All the while this is happening, I have a new freedom that I don’t know what to do with … I have been married for 20 years and was a whole other version of myself … now I had shed all these layers got back to basics and was on ny journey home … or so I thought, in reality I was frozen but in motion. Is it safe to come out yet? Ok, I begin dating … yo this shit is scary. I’m a mother of three and they are constantly at the forefront of any decision I make. Forget it I don’t want to do this and then in this new found freedom I reconnect with my childhood sweetheart … you know that guy who stole your heart when you were young and free but like I said young and free so after 3 years of love and growing pains, you go your separate ways. We both married other people and had children, a whole other life nd then here we are one day sipping wine and catching up. Whoa! What is happening … we were both honestly in shock. All those feelings come rushing in … but with that all those old icky childish ways want to come too and you have to tell them to take a seat. Your olderwiser and taking it slow or so you think. Well what exactly does slow mean … it has been a rollercoaster of slow, fast, some twirly whirly’s and steep drops … he has held a mirror so clean and bright up to my face. We have triggered (he hates that word lol) so many emotions in each other, we have challenged each other, we have pushed each other out of our comfort zones, and we have had to learn how to appreciate the fun, the love, the messy, the raw, and all the versions of one another. And I’m not gonna lie … I have quite a few. I can not even believe what this connection has done to and for me … the greatest game changer.

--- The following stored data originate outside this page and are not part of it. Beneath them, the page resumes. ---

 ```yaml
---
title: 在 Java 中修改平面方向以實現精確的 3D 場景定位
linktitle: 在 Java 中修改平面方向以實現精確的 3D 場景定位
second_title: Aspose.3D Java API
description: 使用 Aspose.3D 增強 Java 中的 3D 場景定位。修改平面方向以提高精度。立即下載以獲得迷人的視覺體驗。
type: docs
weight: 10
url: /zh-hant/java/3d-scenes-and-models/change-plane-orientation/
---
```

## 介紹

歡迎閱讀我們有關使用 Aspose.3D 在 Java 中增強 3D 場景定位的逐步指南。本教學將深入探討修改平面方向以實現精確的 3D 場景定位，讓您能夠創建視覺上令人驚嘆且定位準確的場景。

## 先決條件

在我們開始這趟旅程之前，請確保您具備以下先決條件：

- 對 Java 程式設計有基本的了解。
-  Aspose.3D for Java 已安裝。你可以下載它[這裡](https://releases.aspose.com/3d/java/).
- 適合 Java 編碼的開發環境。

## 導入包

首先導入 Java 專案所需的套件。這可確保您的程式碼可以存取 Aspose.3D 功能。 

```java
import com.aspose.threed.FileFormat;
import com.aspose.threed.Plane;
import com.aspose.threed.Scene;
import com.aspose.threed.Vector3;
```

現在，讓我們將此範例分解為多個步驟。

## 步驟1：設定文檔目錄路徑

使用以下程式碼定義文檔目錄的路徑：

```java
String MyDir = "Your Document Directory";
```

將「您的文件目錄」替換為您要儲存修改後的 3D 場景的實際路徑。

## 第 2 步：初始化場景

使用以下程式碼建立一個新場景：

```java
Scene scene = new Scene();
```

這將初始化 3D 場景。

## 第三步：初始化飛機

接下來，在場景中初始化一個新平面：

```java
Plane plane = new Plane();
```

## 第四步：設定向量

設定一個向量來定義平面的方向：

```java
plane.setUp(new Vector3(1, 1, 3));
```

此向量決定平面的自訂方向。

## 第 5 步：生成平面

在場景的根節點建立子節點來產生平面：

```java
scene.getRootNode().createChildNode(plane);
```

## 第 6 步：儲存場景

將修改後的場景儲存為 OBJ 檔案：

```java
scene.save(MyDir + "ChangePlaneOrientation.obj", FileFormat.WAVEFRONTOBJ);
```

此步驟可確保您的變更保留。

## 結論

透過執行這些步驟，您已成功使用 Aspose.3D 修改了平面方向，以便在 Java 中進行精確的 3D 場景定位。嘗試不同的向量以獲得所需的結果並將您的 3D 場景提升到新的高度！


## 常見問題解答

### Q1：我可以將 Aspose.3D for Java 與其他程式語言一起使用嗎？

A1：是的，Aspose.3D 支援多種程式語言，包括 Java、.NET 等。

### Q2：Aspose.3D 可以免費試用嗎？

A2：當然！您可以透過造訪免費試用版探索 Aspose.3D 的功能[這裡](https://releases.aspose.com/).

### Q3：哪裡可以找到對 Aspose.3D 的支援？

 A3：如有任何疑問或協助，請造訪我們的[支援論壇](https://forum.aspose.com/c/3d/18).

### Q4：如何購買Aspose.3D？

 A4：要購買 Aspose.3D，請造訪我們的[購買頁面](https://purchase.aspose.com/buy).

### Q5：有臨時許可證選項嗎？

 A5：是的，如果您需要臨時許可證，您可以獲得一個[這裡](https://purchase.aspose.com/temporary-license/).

We have both made so many mistakes but this is my blog so I’m just gonna talk about me lol. My freeze response, my survival mode and my ego has caused so many of those steep drops on the ride … I have not made it easy. I have frozen to the point where I couldn’t be myself, my fears prevented me from completely letting go and trusting. My anxious attachment had me anticipating abandonment at every turn, and my fear of being unsafe caused me to stay frozen. But guess what?! Hell I’m learning … I’m sitting in it now more than ever and I’m growing … I’m willing to be messy and free myself from my own icky shit. I have processed guilt, shame, fear, sadness, and grief about my entire life all through out this time. I have completely unraveled and am stilll rebuilding me, does this shit ever end? No … I’ll answer that … working to be a better me is an ongoing process.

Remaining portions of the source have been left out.